LMDB shouldn't perform like this. Any thought about this? I can share part of my dataset code
class LMDBWrapper(object):
def __init__(self, lmdb_path):
self.env = lmdb.open(lmdb_path, max_readers=1,
subdir=os.path.isdir(lmdb_path),
readonly=True, lock=False,
readahead=False, meminit=False)
with self.env.begin(write=False) as txn:
self.length = pa.deserialize(txn.get(b'__len__'))
self.keys = pa.deserialize(txn.get(b'__keys__'))
def get_image(self, image_key):
env = self.env
with env.begin(write=False) as txn:
byteflow = txn.get(u'{}'.format(image_key).encode('ascii'))
imgbuf = pa.deserialize(byteflow)
buf = six.BytesIO()
buf.write(imgbuf)
buf.seek(0)
image = Image.open(buf).convert('RGB')
return np.asarray(image)
class LMDBDataset(Dataset):
def __init__(self, lmdb_path):
self.lmdb = None
self.lmdb_path = lmdb_path
def init_lmdb(self):
self.lmdb = LMDBWrapper(self.lmdb_path)
def __getitem__(self, idx):
if self.lmdb is None:
self.init_lmdb()
class CocoInstanceLMDBDataset(LMDBDataset):
def __init__(self, lmdb_path):
super().__init__(lmdb_path=lmdb_path)
def __getitem__(self, idx):
super().__getitem__(idx)
ann = self.filtered_anns[idx]
data = dict()
# transforms
return data
Same Problem @Lyken17
@xieydd @gathierry can u share the version of your torch and py-lmdb?
In my case, torch==1.4.0+cu92 and lmdb==0.98
I have similar problem. I have used 'ImageFolderLMDB' function in folder2lmdb.py and during iteration of dataloader, ram usage continuously increased. Problem may be caused by "txn.get(self.keys[index])", but i don't know how to fix it.

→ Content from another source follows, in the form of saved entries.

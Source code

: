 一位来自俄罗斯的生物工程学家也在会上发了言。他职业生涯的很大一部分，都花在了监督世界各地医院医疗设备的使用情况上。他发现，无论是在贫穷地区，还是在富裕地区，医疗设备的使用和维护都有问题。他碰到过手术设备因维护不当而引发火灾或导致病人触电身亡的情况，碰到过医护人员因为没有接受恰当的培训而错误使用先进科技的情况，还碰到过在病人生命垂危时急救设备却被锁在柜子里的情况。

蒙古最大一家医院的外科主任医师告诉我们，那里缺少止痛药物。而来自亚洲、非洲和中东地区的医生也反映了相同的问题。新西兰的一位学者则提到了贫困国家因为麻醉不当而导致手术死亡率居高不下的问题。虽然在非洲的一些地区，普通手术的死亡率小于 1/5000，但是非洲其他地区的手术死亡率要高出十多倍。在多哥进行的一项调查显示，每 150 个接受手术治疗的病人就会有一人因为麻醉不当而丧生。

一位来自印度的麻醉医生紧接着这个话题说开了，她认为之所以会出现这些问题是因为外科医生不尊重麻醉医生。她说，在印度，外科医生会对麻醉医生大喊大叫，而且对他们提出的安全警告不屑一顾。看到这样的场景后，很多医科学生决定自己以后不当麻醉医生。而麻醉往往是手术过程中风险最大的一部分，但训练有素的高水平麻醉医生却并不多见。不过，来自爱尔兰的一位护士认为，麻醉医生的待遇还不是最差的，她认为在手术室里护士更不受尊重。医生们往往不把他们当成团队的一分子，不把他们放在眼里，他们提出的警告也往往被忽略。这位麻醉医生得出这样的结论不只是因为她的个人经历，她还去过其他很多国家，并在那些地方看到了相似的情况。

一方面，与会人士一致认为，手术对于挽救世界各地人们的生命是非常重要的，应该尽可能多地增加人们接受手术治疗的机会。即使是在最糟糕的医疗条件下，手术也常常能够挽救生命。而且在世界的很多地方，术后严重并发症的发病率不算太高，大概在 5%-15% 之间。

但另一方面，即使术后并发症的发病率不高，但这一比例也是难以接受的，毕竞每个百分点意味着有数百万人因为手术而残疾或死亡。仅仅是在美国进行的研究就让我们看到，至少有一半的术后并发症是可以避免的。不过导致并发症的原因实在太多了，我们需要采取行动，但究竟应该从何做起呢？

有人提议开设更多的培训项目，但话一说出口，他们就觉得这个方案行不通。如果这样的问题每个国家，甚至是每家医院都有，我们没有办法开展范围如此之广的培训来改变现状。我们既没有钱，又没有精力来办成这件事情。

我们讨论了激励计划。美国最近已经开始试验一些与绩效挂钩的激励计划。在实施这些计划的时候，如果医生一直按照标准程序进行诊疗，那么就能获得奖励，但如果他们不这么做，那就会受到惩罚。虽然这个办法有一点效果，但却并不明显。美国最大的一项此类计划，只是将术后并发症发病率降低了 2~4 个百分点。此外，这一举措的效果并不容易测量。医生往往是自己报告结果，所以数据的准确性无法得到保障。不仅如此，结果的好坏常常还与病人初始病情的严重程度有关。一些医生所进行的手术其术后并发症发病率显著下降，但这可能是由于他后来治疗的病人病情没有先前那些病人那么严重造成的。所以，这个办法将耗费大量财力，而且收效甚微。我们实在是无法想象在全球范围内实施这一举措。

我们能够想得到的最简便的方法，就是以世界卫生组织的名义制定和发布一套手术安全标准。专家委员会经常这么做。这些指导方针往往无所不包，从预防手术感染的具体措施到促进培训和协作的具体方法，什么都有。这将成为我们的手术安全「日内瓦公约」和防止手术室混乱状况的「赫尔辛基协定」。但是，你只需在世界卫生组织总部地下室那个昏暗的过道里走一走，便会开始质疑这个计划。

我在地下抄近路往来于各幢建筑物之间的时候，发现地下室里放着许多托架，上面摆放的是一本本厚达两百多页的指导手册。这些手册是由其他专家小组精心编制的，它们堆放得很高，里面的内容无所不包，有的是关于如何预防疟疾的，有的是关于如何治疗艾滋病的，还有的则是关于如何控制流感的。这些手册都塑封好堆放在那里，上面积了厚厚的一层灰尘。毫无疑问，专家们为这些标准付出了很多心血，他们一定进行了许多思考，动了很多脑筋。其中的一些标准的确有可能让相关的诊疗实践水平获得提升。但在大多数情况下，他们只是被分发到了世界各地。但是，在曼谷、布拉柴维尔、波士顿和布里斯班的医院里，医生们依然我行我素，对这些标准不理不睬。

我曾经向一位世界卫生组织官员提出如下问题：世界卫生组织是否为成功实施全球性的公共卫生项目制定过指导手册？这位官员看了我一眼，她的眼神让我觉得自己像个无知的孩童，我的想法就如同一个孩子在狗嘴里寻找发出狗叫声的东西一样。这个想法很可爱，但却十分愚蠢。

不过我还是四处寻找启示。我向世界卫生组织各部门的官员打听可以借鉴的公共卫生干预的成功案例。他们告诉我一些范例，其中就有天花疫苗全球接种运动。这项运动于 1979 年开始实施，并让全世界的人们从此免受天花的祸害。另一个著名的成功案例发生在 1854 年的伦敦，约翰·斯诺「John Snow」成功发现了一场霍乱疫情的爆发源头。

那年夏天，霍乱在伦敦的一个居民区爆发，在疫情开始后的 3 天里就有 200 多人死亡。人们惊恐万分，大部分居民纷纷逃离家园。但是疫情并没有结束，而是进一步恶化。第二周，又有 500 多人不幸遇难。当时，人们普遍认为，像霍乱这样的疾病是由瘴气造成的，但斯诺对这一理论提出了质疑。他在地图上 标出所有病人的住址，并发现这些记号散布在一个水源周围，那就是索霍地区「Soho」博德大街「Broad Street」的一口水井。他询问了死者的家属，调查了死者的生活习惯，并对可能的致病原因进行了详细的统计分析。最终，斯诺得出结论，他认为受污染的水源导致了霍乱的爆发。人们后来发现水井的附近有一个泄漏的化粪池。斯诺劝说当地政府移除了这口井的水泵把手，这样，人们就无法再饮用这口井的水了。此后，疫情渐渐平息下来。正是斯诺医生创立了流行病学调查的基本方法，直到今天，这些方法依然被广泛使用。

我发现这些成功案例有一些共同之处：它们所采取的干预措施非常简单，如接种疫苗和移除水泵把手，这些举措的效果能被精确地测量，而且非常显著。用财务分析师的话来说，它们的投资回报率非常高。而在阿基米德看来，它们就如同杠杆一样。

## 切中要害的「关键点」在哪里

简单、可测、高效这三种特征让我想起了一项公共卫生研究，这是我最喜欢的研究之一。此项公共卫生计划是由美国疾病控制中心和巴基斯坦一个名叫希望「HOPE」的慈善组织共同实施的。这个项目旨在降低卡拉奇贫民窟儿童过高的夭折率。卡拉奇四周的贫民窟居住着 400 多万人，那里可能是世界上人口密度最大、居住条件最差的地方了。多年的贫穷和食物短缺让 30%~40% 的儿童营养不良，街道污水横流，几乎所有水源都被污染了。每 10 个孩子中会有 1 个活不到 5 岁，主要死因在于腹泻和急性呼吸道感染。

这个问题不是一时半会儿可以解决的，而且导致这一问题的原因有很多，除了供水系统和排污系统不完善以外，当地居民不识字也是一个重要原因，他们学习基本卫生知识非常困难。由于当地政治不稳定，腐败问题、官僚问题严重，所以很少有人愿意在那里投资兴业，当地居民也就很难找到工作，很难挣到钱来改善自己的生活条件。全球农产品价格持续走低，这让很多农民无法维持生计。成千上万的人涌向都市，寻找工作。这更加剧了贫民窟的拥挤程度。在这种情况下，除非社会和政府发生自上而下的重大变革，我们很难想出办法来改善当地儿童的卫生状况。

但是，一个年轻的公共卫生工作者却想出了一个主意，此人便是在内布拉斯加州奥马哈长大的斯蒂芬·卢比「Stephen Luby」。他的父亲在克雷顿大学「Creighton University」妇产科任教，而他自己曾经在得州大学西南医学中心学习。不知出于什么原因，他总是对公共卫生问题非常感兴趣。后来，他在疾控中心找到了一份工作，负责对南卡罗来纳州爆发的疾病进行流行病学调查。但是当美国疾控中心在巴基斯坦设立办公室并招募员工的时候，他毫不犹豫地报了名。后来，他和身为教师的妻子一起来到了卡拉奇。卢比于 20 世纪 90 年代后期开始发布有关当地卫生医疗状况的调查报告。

I did a simple test using imagenet dataset, however, I failed to observe any memory leakage
from folder2lmdb import ImageFolderLMDB
dst = ImageFolderLMDB(
"/ImageNet/train.lmdb",
transform=transforms.Compose([
transforms.CenterCrop(224),
transforms.ToTensor()
]))
train_loader = torch.utils.data.DataLoader(
dst, batch_size=64, num_workers=40, pin_memory=True)
for i, _ in enumerate(train_loader):
if i % 10 == 0:
print("[%d/%d]" % (i, len(train_loader)))
The memory usage showed in htop does not increase over time.

Though I notice there are some issues mentioning this https://github.com/pytorch/vision/issues/619, could you provide more detailed settings (e.g., a sample snippet that leads to memory leak)?
Maybe you need to remove the param max_readers=1?
I tried without max_readers=1 but it doesn't change anything. Do you think it's because started the program with mp.spawn so that it's run in a multiprocess context?